Burleson's counsel contended at oral argument that cross-examination about Martin's entire sexual and marital history would have been relevant because it would have revealed to the jury her alleged instability and lack of credibility. This argument, however, is not presented as a point of error, nor is it briefed in the points raised, so we will not address it. TEX. R. APP. P. 74; In re R.L.H., 771 S.W.2d 697 (Tex. App.--Austin 1989, writ denied).
Burleson next contends that the court erred by refusing to allow in evidence an allegedly inconsistent statement made by Martin. The statement is in the form of a letter written by Martin to Burleson on June 11, 1984, while they were still dating.
The trial court determined that the letter in its entirety was not admissible, as reflected in a bill of exception that was created on the second day of trial and in a discussion during a later attempt to introduce the letter. The court refused to admit the complete letter because it was more prejudicial than probative. TEX. R. CIV. EVID. 403. Burleson then offered an edited version of the letter in which two offensive words in paragraph seven were excised. The court also refused to admit that version. Burleson also offered to introduce the letter without paragraph seven, but was not allowed to do so.

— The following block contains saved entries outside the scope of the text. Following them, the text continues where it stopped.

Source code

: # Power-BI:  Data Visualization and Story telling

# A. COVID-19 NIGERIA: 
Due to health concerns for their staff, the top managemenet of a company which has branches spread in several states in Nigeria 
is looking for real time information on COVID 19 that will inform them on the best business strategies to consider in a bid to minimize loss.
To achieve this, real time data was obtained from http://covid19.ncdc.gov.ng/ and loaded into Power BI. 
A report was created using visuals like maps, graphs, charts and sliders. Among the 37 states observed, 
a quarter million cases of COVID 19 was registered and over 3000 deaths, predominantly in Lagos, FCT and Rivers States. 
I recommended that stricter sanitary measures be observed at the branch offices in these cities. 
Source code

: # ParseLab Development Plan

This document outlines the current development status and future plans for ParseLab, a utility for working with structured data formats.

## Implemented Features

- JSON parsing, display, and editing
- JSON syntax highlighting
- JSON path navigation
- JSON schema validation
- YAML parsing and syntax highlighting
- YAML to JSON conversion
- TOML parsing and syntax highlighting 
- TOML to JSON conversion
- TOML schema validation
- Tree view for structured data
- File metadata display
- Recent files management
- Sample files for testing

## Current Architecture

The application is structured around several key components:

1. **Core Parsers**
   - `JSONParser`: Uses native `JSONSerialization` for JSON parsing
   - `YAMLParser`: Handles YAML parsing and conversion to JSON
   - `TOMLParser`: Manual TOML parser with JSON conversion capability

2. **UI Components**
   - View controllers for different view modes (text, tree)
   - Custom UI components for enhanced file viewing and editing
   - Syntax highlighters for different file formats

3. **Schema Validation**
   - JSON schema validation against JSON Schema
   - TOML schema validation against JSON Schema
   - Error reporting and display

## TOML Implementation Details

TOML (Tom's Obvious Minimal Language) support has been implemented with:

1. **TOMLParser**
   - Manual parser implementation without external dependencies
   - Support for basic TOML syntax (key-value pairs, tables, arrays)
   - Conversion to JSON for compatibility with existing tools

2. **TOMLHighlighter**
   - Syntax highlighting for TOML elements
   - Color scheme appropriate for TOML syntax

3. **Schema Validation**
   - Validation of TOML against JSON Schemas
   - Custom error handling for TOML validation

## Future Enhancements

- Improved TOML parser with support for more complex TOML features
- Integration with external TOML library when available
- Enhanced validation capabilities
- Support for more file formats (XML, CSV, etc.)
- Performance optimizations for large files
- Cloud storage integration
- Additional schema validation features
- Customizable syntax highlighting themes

Martin testified that she and Burleson dated from February 1983 until November 1984. Burlesoncontends that the letter amounted to an inconsistent statement because in it Martin said that they "broke up" in June 1984, which would have been outside the conception time frame established by the court--July 7, 1984 to October 8, 1984.
Burleson contends that Martin's statement in the letter that she would remove her things from his car, when considered with her testimony that she removed her things from his truck when they stopped dating, proves that their relationship ended much sooner than Martin contended at trial. Such a conclusion, however, is based on a misreading of the letter. It does not indicate that she removed her items. The paragraph to which counsel refers states: "I'll get all of my stuff out of your car tomorrow after they go to Charlie and Barbara's games. O.K.?" Martin then goes on to reiterate her feelings for Burleson and expresses her desire that they not end the relationship. Although this information would be marginally relevant to show the context of their relationship when the letter was written, it does not contradict Martin's testimony that the relationship ended several months later. It only expresses fear that Burleson's parents are going to force an end to their relationship. As the letter was not an inconsistent statement, and its prejudice outweighed any probative value, it was not error to exclude it.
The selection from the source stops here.